The Buyer, Seller and Guarantor have agreed, subject to the terms and conditions of this Amendment, that the Existing Repurchase Agreement be amended to reflect certain agreed upon revisions to the terms of the Existing Repurchase Agreement. As a condition precedent to amending the Existing Repurchase Agreement, the Buyer has required the Guarantor to ratify and affirm the Guaranty on the date hereof.
Accordingly, the Buyer, Seller and Guarantor hereby agree in consideration of the mutual promises and mutual obligations set forth herein, that the Existing Repurchase Agreement is hereby amended as follows:
SECTION 1.Amendment to the Existing Repurchase Agreement. Effective as of the date hereof, the Existing Repurchase Agreement is hereby amended to delete the stricken text (indicated textually in the same manner as the following example: stricken text) and to add the double-underlined text (indicated textually in the same manner as the following example: double-underlined text) as set forth in Exhibit A hereto. The parties hereto further acknowledge and agree that Exhibit A constitutes the Repurchase Agreement as amended and modified by the terms set forth herein.
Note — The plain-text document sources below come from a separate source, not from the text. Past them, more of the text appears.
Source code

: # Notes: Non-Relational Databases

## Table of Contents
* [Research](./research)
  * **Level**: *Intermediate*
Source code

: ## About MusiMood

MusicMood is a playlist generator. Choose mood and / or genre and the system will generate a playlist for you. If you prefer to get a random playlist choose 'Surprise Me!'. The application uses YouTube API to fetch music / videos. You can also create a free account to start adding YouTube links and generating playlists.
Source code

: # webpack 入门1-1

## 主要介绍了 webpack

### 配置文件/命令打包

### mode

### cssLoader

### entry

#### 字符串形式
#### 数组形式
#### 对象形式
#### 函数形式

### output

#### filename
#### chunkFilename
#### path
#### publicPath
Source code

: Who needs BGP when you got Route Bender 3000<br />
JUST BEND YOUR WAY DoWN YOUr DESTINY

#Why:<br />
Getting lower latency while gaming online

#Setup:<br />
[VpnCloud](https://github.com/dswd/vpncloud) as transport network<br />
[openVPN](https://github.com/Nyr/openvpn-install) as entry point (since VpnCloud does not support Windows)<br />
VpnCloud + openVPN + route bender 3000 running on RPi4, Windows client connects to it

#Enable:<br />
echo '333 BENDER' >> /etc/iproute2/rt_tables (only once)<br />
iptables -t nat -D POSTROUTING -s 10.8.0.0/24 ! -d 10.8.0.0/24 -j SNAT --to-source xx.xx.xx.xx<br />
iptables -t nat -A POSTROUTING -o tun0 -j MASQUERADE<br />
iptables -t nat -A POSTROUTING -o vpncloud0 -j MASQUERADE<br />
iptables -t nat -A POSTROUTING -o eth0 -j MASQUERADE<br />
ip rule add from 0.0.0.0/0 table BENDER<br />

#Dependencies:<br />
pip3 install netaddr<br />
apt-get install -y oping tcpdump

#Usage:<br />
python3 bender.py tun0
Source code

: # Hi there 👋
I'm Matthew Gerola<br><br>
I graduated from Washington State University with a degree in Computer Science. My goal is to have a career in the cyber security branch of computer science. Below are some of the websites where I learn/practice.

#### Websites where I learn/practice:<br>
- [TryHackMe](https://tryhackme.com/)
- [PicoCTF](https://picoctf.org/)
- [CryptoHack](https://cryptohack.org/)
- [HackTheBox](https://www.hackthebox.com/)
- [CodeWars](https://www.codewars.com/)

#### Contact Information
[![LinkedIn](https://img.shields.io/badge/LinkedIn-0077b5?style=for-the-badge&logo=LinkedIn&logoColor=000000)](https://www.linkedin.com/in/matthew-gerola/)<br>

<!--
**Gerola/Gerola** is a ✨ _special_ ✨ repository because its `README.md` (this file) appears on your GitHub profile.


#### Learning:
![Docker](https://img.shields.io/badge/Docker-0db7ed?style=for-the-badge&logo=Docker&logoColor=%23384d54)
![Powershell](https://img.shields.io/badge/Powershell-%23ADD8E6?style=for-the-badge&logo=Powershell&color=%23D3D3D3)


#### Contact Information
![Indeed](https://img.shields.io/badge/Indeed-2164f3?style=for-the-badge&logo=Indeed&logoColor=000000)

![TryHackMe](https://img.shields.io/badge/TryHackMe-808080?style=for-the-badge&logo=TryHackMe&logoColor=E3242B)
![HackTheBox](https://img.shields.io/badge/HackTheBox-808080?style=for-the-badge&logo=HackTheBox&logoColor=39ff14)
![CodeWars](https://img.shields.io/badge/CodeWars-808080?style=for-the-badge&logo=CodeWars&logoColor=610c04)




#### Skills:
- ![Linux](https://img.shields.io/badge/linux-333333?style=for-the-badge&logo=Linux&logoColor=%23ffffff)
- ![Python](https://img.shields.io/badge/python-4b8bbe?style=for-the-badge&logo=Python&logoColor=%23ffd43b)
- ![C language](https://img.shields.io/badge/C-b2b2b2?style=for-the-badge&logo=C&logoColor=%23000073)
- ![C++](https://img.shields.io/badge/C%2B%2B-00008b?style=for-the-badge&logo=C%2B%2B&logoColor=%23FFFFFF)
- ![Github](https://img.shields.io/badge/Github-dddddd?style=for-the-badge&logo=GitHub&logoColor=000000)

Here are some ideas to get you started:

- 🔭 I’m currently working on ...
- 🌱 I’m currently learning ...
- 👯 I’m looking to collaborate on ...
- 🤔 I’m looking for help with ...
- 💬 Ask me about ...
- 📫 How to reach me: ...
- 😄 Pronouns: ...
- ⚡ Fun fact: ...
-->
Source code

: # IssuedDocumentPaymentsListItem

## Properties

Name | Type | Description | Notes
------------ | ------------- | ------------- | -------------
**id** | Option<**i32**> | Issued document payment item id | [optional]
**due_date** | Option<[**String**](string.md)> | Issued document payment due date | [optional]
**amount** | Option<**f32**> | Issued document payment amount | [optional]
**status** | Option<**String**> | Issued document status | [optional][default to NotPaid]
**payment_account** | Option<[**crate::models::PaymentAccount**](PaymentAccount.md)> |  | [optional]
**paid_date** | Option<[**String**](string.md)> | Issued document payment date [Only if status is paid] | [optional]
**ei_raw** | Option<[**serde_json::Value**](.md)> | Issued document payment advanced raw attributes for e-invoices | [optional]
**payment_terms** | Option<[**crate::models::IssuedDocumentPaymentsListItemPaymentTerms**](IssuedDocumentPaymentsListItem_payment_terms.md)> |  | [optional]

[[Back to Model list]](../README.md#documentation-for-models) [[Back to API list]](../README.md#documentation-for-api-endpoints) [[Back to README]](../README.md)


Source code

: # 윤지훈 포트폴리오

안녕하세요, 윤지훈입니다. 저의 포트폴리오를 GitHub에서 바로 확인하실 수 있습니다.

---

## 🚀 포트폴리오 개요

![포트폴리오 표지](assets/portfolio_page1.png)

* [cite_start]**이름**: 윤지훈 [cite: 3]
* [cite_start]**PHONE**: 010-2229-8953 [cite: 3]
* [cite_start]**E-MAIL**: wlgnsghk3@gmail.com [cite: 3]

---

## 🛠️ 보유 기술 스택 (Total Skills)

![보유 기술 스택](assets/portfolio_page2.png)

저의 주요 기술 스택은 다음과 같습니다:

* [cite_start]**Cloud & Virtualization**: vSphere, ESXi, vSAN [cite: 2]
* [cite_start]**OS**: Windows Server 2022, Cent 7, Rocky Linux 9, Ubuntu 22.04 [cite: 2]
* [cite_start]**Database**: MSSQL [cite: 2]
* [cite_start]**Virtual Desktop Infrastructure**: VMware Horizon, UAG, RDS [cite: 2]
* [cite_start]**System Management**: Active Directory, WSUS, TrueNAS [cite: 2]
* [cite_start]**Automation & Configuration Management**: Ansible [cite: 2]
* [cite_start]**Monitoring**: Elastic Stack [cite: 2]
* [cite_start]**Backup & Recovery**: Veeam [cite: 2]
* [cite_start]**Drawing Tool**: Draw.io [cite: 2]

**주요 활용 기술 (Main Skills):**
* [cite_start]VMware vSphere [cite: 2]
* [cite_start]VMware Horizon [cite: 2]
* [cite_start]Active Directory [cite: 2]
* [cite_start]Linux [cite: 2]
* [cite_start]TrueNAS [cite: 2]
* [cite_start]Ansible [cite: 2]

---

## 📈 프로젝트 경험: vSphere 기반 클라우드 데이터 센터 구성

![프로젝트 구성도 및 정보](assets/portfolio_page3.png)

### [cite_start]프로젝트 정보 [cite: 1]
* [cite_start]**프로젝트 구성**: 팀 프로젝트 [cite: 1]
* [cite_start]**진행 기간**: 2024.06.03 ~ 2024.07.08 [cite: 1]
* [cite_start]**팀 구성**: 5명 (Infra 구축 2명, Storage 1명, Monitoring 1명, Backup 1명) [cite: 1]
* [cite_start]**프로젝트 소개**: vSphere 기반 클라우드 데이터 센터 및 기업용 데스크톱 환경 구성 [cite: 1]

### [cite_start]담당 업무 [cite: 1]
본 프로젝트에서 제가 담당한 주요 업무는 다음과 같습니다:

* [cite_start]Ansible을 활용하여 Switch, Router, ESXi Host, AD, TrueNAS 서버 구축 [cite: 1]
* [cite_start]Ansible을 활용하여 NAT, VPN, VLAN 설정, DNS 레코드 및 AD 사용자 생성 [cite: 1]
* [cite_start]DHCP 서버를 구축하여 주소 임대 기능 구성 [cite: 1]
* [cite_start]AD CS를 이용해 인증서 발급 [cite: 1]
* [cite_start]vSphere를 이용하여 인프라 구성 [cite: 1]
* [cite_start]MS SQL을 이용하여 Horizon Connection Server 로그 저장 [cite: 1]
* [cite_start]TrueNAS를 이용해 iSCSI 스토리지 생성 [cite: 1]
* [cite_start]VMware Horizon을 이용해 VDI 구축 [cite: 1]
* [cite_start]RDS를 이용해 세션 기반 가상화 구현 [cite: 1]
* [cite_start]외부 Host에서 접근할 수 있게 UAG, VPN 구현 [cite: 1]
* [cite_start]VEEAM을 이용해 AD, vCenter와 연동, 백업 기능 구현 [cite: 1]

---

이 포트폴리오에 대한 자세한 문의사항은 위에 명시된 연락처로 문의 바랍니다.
SECTION 2.Conditions Precedent. This Amendment shall become effective as of the date hereof, subject to the satisfaction of the following conditions precedent:
SECTION 2.1Delivered Documents. On the date hereof, the Buyer shall have received the following documents, each of which shall be satisfactory to the Buyer in form and substance:
SECTION 2.1)1)this Amendment, executed and delivered by the duly authorized officers of the Buyer, Seller and Guarantor; and
SECTION 2.1)2)such other documents as the Buyer or counsel to the Buyer may reasonably request.
SECTION 3.Representations and Warranties. Seller hereby represents and warrants to Buyer that it is in compliance with all the terms and provisions set forth in the Repurchase Agreement on Seller’s part to be observed or performed, and that no Default or Event of Default has occurred or is continuing as of the date hereof, and Seller hereby confirms and reaffirms the representations and warranties contained in Section 12 of the Repurchase Agreement as of the date hereof are true and correct in all material respects, except to the extent such representations relate to a date prior to the date hereof, in which case the representations and warranties are true and correct in all material respects as of such date.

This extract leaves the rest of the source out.